Stored data:
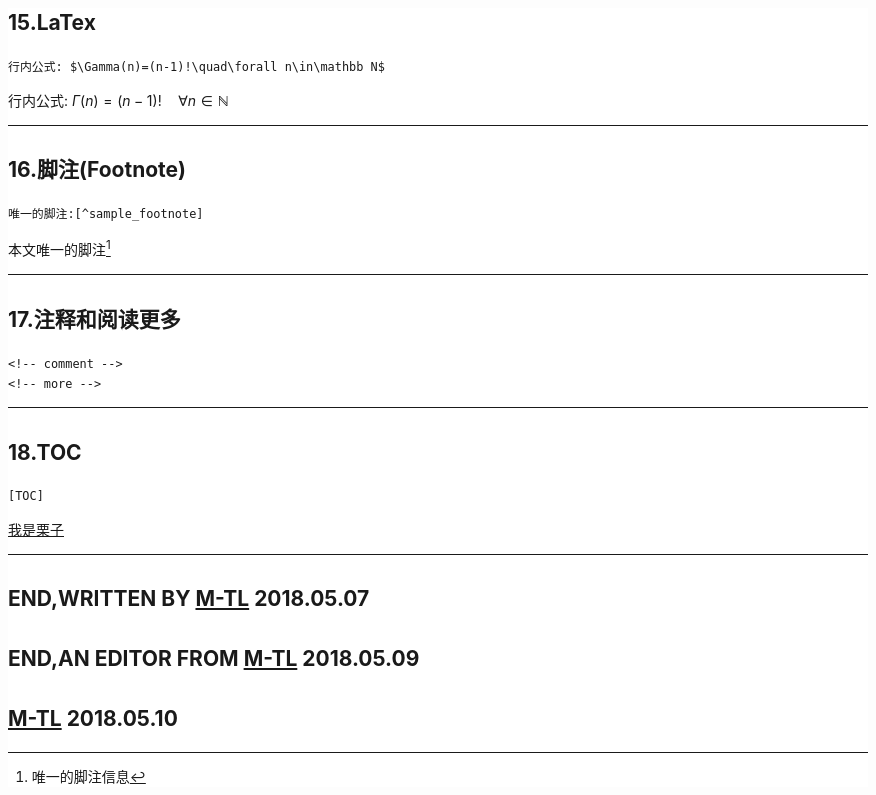 ## 15.LaTex

    行内公式: $\Gamma(n)=(n-1)!\quad\forall n\in\mathbb N$

行内公式:
$\Gamma(n)=(n-1)!\quad\forall n\in\mathbb N$

-----

## 16.脚注(Footnote)

    唯一的脚注:[^sample_footnote]

本文唯一的脚注[^1]

[^1]: 唯一的脚注信息

**********

## 17.注释和阅读更多

```
<!-- comment -->
<!-- more -->
```

-------------

## 18.TOC


    [TOC]

[我是栗子](#TOC)

-------------------

## END,WRITTEN BY [M-TL](http://blog.m-truelove.com) 2018.05.07
## END,AN EDITOR FROM [M-TL](http://blog.m-truelove.com)  2018.05.09
##  [M-TL](http://blog.m-truelove.com)  2018.05.10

• **Work instructions**
Return each entry exactly as given. Leave the images out.

• **Final answer**
 ## 15.LaTex

    行内公式: $\Gamma(n)=(n-1)!\quad\forall n\in\mathbb N$

行内公式:
$\Gamma(n)=(n-1)!\quad\forall n\in\mathbb N$

-----

## 16.脚注(Footnote)

    唯一的脚注:[^sample_footnote]

本文唯一的脚注[^1]

[^1]: 唯一的脚注信息

**********

## 17.注释和阅读更多

```
<!-- comment -->
<!-- more -->
```

-------------

## 18.TOC


    [TOC]

[我是栗子](#TOC)

-------------------

## END,WRITTEN BY [M-TL](http://blog.m-truelove.com) 2018.05.07
## END,AN EDITOR FROM [M-TL](http://blog.m-truelove.com)  2018.05.09
##  [M-TL](http://blog.m-truelove.com)  2018.05.10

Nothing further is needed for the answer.